The atmosphere expression word selecting unit 2 includes an atmosphere expression word database 21 and an atmosphere expression word retrieving unit 22.
The atmosphere expression word database 21 is a database having the atmosphere expression words corresponding to the value (0 to 1.0) of the atmospheric sound information stored therein. One example of the atmosphere expression word database 21 is shown in FIG. 3.

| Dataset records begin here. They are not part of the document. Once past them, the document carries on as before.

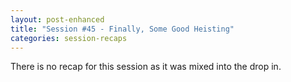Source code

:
 ```yaml
---
layout: post-enhanced
title: "Session #45 - Finally, Some Good Heisting"
categories: session-recaps
---
```


There is no recap for this session as it was mixed into the drop in.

The atmosphere expression word database 21 shown in FIG. 3 shows the values of the atmospheric sound information (the sound pressure level: 0 to 1.0) and the atmosphere expression words (for example, the onomatopoeic words and the mimetic words) corresponding hereto, and for example, the atmosphere expression word in a case in which the value of the atmospheric sound information is “0.0” is “Shiin” and the atmosphere expression word in a case in which the value of the atmospheric sound information is “0.1” is “Koso Koso (mimetic word in Japanese)”. Further, the atmosphere expression word in a case in which the value of the atmospheric sound information is “0.9 or more and less than 0.95” is “Wai Wai (onomatopoeia in Japanese)”, and the atmosphere expression word in a case in which the value of the atmospheric sound information is “0.95 or more and 1 or less” is “Gaya Gaya”. In such a manner, the atmosphere expression words corresponding to the values of the atmospheric sound information are stored.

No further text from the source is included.